Task prompt:
Every line below that mentions the word "turmas" should be copied out.

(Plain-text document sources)
· · ·

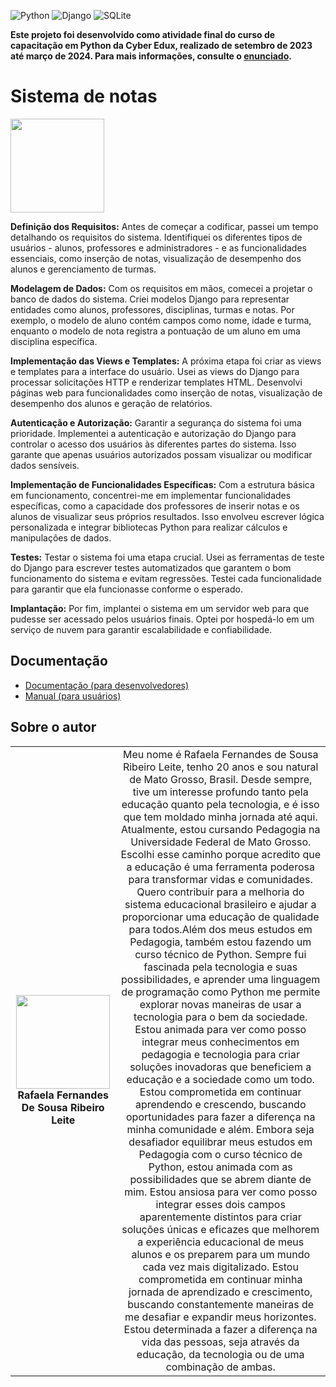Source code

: <!-- Adicione Badges das tecnologias que você usou aqui -->
<!-- Você pode encontrar badges aqui: https://github.com/Ileriayo/markdown-badges?tab=readme-ov-file#markdown-badges -->
![Python](https://img.shields.io/badge/python-3670A0?style=for-the-badge&logo=python&logoColor=ffdd54)
![Django](https://img.shields.io/badge/django-%23092E20.svg?style=for-the-badge&logo=django&logoColor=white)
![SQLite](https://img.shields.io/badge/sqlite-%2307405e.svg?style=for-the-badge&logo=sqlite&logoColor=white)

**Este projeto foi desenvolvido como atividade final do curso de capacitação em Python da Cyber Edux, realizado de setembro de 2023 até março de 2024. Para mais informações, consulte o [enunciado](ENUNCIADO.md).**

# Sistema de notas

<!-- Substitua a seguinte imagem por uma logo do seu projeto -->
<img src="https://i.pinimg.com/736x/e6/7e/2b/e67e2b08be77df9a22c7caf517989b5f.jpg" width="150px">

<!-- Substitua o seguinte parágrafo por um resumo do seu projeto: -->

**Definição dos Requisitos:**
Antes de começar a codificar, passei um tempo detalhando os requisitos do sistema. Identifiquei os diferentes tipos de usuários - alunos, professores e administradores - e as funcionalidades essenciais, como inserção de notas, visualização de desempenho dos alunos e gerenciamento de turmas.

**Modelagem de Dados:**
Com os requisitos em mãos, comecei a projetar o banco de dados do sistema. Criei modelos Django para representar entidades como alunos, professores, disciplinas, turmas e notas. Por exemplo, o modelo de aluno contém campos como nome, idade e turma, enquanto o modelo de nota registra a pontuação de um aluno em uma disciplina específica.

**Implementação das Views e Templates:**
A próxima etapa foi criar as views e templates para a interface do usuário. Usei as views do Django para processar solicitações HTTP e renderizar templates HTML. Desenvolvi páginas web para funcionalidades como inserção de notas, visualização de desempenho dos alunos e geração de relatórios.

**Autenticação e Autorização:**
Garantir a segurança do sistema foi uma prioridade. Implementei a autenticação e autorização do Django para controlar o acesso dos usuários às diferentes partes do sistema. Isso garante que apenas usuários autorizados possam visualizar ou modificar dados sensíveis.

**Implementação de Funcionalidades Específicas:**
Com a estrutura básica em funcionamento, concentrei-me em implementar funcionalidades específicas, como a capacidade dos professores de inserir notas e os alunos de visualizar seus próprios resultados. Isso envolveu escrever lógica personalizada e integrar bibliotecas Python para realizar cálculos e manipulações de dados.

**Testes:**
Testar o sistema foi uma etapa crucial. Usei as ferramentas de teste do Django para escrever testes automatizados que garantem o bom funcionamento do sistema e evitam regressões. Testei cada funcionalidade para garantir que ela funcionasse conforme o esperado.

**Implantação:**
Por fim, implantei o sistema em um servidor web para que pudesse ser acessado pelos usuários finais. Optei por hospedá-lo em um serviço de nuvem para garantir escalabilidade e confiabilidade.



## Documentação

* [Documentação (para desenvolvedores)](DOCUMENTACAO.md)
* [Manual (para usuários)](MANUAL.md)

## Sobre o autor

<!-- Coloque seu nome, uma foto sua e uma pequena bio sobre você na seguinte tabela: -->
|  |  |
|:-------------:|:------------------------------------------------------------:|
|  <img src="https://i.pinimg.com/564x/01/49/c6/0149c6136b1b567d188241d77990719f.jpg" width="150px"></br> **Rafaela Fernandes De Sousa Ribeiro Leite** | Meu nome é Rafaela Fernandes de Sousa Ribeiro Leite, tenho 20 anos e sou natural de Mato Grosso, Brasil. Desde sempre, tive um interesse profundo tanto pela educação quanto pela tecnologia, e é isso que tem moldado minha jornada até aqui. Atualmente, estou cursando Pedagogia na Universidade Federal de Mato Grosso. Escolhi esse caminho porque acredito que a educação é uma ferramenta poderosa para transformar vidas e comunidades. Quero contribuir para a melhoria do sistema educacional brasileiro e ajudar a proporcionar uma educação de qualidade para todos.Além dos meus estudos em Pedagogia, também estou fazendo um curso técnico de Python. Sempre fui fascinada pela tecnologia e suas possibilidades, e aprender uma linguagem de programação como Python me permite explorar novas maneiras de usar a tecnologia para o bem da sociedade. Estou animada para ver como posso integrar meus conhecimentos em pedagogia e tecnologia para criar soluções inovadoras que beneficiem a educação e a sociedade como um todo. Estou comprometida em continuar aprendendo e crescendo, buscando oportunidades para fazer a diferença na minha comunidade e além. Embora seja desafiador equilibrar meus estudos em Pedagogia com o curso técnico de Python, estou animada com as possibilidades que se abrem diante de mim. Estou ansiosa para ver como posso integrar esses dois campos aparentemente distintos para criar soluções únicas e eficazes que melhorem a experiência educacional de meus alunos e os preparem para um mundo cada vez mais digitalizado. Estou comprometida em continuar minha jornada de aprendizado e crescimento, buscando constantemente maneiras de me desafiar e expandir meus horizontes. Estou determinada a fazer a diferença na vida das pessoas, seja através da educação, da tecnologia ou de uma combinação de ambas. |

· · ·

Output below:
Antes de começar a codificar, passei um tempo detalhando os requisitos do sistema. Identifiquei os diferentes tipos de usuários - alunos, professores e administradores - e as funcionalidades essenciais, como inserção de notas, visualização de desempenho dos alunos e gerenciamento de turmas.
Com os requisitos em mãos, comecei a projetar o banco de dados do sistema. Criei modelos Django para representar entidades como alunos, professores, disciplinas, turmas e notas. Por exemplo, o modelo de aluno contém campos como nome, idade e turma, enquanto o modelo de nota registra a pontuação de um aluno em uma disciplina específica.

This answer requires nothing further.